I've been sitting on this post longer than I meant to. Twitter user H.C. sent me a tweet a bunch of days ago asking if I had an opinion about last week's Dear Prudence column on Slate. The column featured a letter from a resident asking about how to deal with passive-aggressive nurses. Her answer was to be nice, ask what you can do better, and perhaps make them some brownies.
A couple of times in the past, I've taken some criticism in the comments when I've written about nurses, criticism that was probably deserved. Nurses have a hard, largely thankless job. So do residents, but it's different. What nurses have to do requires a different skill set, and it's a skill set that doesn't get a lot of respect.
But I think the question was a little much, and Prudence's advice was a little much, too.
I don't think nurses have it out to get residents.

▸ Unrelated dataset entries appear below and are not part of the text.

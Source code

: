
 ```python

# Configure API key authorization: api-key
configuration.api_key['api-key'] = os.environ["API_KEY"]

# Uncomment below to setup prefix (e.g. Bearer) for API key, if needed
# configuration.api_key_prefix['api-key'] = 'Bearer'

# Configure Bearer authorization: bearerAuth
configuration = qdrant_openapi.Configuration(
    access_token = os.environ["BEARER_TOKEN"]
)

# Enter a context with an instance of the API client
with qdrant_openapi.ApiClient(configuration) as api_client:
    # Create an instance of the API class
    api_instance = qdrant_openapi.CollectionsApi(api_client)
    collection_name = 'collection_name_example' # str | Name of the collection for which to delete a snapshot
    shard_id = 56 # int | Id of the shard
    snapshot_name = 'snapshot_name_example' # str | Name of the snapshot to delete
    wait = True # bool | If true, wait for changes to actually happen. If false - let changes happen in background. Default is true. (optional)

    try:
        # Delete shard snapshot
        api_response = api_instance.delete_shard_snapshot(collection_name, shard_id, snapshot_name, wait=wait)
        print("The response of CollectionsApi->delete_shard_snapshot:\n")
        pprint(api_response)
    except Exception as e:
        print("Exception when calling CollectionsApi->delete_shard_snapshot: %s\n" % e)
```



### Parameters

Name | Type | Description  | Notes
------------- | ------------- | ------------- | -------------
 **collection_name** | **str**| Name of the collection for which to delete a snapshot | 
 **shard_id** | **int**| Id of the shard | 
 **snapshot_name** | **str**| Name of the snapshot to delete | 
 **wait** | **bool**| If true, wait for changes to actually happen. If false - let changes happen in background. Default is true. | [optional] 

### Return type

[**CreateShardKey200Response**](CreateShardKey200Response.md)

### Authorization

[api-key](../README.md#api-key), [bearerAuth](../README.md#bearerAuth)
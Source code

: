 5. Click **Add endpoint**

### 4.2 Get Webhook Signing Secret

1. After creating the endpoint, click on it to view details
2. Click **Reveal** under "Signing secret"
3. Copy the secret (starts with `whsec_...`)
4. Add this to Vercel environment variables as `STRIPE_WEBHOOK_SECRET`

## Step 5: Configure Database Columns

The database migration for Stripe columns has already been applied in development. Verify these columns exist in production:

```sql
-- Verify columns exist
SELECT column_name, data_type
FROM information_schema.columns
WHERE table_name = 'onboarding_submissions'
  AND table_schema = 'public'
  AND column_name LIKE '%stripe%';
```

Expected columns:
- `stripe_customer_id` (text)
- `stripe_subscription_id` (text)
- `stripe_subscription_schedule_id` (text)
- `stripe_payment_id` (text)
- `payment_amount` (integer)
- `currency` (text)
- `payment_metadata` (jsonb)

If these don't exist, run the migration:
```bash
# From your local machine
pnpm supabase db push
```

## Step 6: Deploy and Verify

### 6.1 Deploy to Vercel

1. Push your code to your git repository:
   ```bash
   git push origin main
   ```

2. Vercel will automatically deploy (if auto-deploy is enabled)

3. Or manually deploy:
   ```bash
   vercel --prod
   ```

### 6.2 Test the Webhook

This resident sounds like she's having a rough time. Her nurses are out for her, her program director is out for her, she's crying every day... I think she probably needs to talk someone more qualified to help her than an online advice columnist, as much as I like Slate and as much as I like much of the Internet....

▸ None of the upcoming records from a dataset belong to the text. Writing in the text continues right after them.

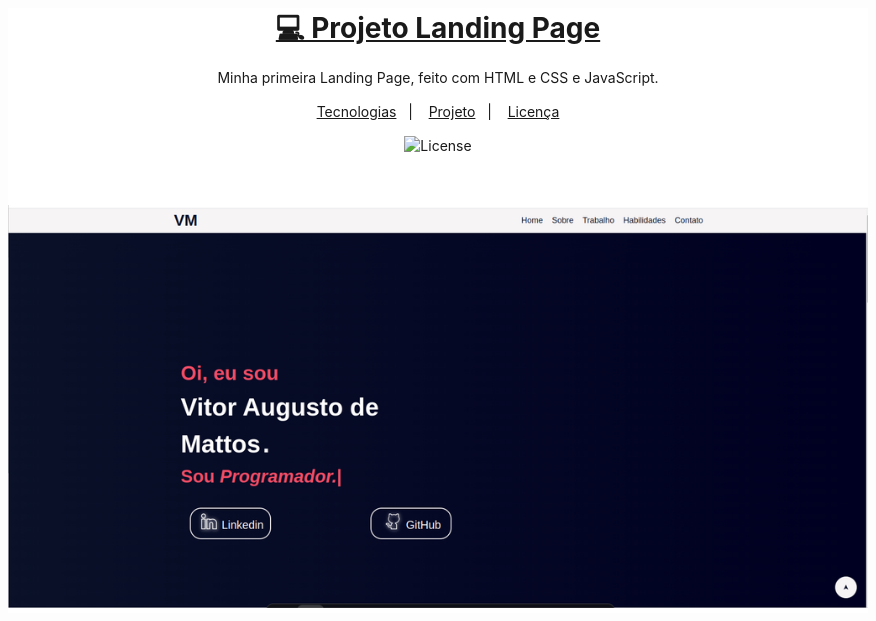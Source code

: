 <h1 align="center"><a href="https://vercel.com/viitoraugusto/landingpagehtml"> 💻 Projeto Landing Page</a></h1>

<p align="center">
Minha primeira Landing Page, feito com HTML e CSS e JavaScript.
</p>

<p align="center">
  <a href="#-tecnologias">Tecnologias</a>&nbsp;&nbsp;&nbsp;|&nbsp;&nbsp;&nbsp;
  <a href="#-projeto">Projeto</a>&nbsp;&nbsp;&nbsp;|&nbsp;&nbsp;&nbsp;
  <a href="#memo-licença">Licença</a>

</p>

<p align="center">
  <img alt="License" src="https://img.shields.io/static/v1?label=license&message=MIT&color=49AA26&labelColor=000000">
</p>

<br>

<p align="center">
  <img alt="landingpage" src=".github/page.png" width="100%">
</p>

<p align="center">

But if there is an actual problem, I don't know that it's solved by being fake-nice and bringing people food. Bring them food, sure, I guess, but the problem isn't that nurses want something from her. The problem is that people who work in hospitals-- doctors, nurses, everyone else-- have a long list of things to do, and it's easy to seem brusque or rude when you're stressed, or even if you're not.
Also, just personally-- I don't actually want to eat any food that someone brings into the hospital, because the hospital is dirty, and once someone touches a brownie on that plate, I don't know if their hands were clean, or what else has touched these brownies, and so I don't want one. And I definitely don't want to have to feel like I'm being rude if I don't take one, or have to make up an excuse that doesn't make me sound crazy. So maybe instead of brownies, she can bring something individually packaged, that you don't have to eat with your hands. Like a banana.